Task prompt - All entries need to be written out again exactly, without their pictures.
^^^^
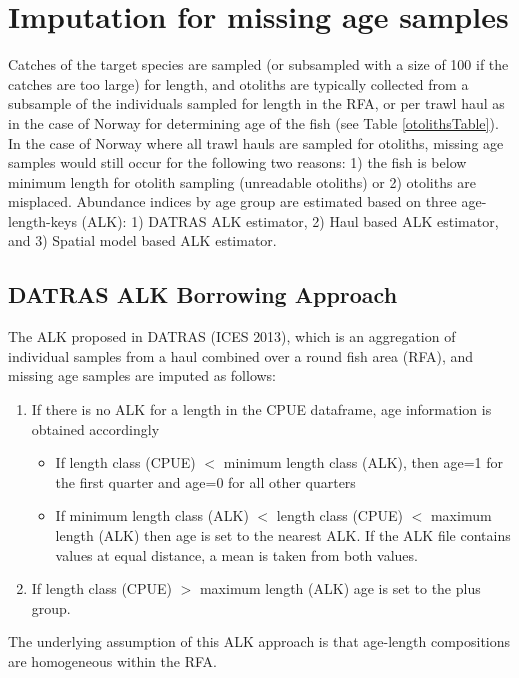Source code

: \documentclass[a4paper 12pt]{article}
\numberwithin{equation}{section}
\begin{document}
{%
\section{\large Imputation for missing age samples}
\label{sec:imputationappendix}
Catches of the target species are sampled (or subsampled with a size of 100 if the catches are too large) for length, and otoliths are typically collected from a subsample of the individuals sampled for length in the RFA,  or per trawl haul as in the case of Norway for determining age of the fish (see Table \ref{otolithsTable}). In the case of Norway where all trawl hauls are sampled for otoliths, missing age samples would still occur for the following two reasons: 1) the fish is below minimum length for otolith sampling (unreadable otoliths) or 2) otoliths are misplaced. Abundance indices by age group are estimated based on three age-length-keys (ALK): 1) DATRAS ALK estimator, 2) Haul based ALK estimator, and 3) Spatial model based ALK estimator.
\subsection{\normalsize DATRAS ALK Borrowing Approach}
\label{secAp:DATRASBorrow}
The ALK proposed in DATRAS (ICES 2013), which is an aggregation of individual samples from a haul combined over a round fish area (RFA), and missing age samples are imputed as follows: 
\begin{enumerate}
\item If there is no ALK for a length in the CPUE dataframe, age information is obtained accordingly
\begin{itemize}
\item If length class (CPUE) $<$ minimum length class (ALK), then age=1 for the first quarter and age=0 for all other quarters
\item  If minimum length class (ALK) $<$ length class (CPUE) $<$ maximum length (ALK) then age is set to the nearest ALK. If the ALK file contains values at equal distance, a mean is taken from both values. 
\end{itemize}
\item If length class (CPUE) $>$ maximum length (ALK) age is set to the plus group.
\end{enumerate}
The underlying assumption of this ALK approach is that age-length compositions are homogeneous within the RFA. 
}
\end{document}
^^^^
Reply to the task -
Source code

: \documentclass[a4paper 12pt]{article}
\numberwithin{equation}{section}
\begin{document}
{%
\section{\large Imputation for missing age samples}
\label{sec:imputationappendix}
Catches of the target species are sampled (or subsampled with a size of 100 if the catches are too large) for length, and otoliths are typically collected from a subsample of the individuals sampled for length in the RFA,  or per trawl haul as in the case of Norway for determining age of the fish (see Table \ref{otolithsTable}). In the case of Norway where all trawl hauls are sampled for otoliths, missing age samples would still occur for the following two reasons: 1) the fish is below minimum length for otolith sampling (unreadable otoliths) or 2) otoliths are misplaced. Abundance indices by age group are estimated based on three age-length-keys (ALK): 1) DATRAS ALK estimator, 2) Haul based ALK estimator, and 3) Spatial model based ALK estimator.
\subsection{\normalsize DATRAS ALK Borrowing Approach}
\label{secAp:DATRASBorrow}
The ALK proposed in DATRAS (ICES 2013), which is an aggregation of individual samples from a haul combined over a round fish area (RFA), and missing age samples are imputed as follows: 
\begin{enumerate}
\item If there is no ALK for a length in the CPUE dataframe, age information is obtained accordingly
\begin{itemize}
\item If length class (CPUE) $<$ minimum length class (ALK), then age=1 for the first quarter and age=0 for all other quarters
\item  If minimum length class (ALK) $<$ length class (CPUE) $<$ maximum length (ALK) then age is set to the nearest ALK. If the ALK file contains values at equal distance, a mean is taken from both values. 
\end{itemize}
\item If length class (CPUE) $>$ maximum length (ALK) age is set to the plus group.
\end{enumerate}
The underlying assumption of this ALK approach is that age-length compositions are homogeneous within the RFA. 
}
\end{document}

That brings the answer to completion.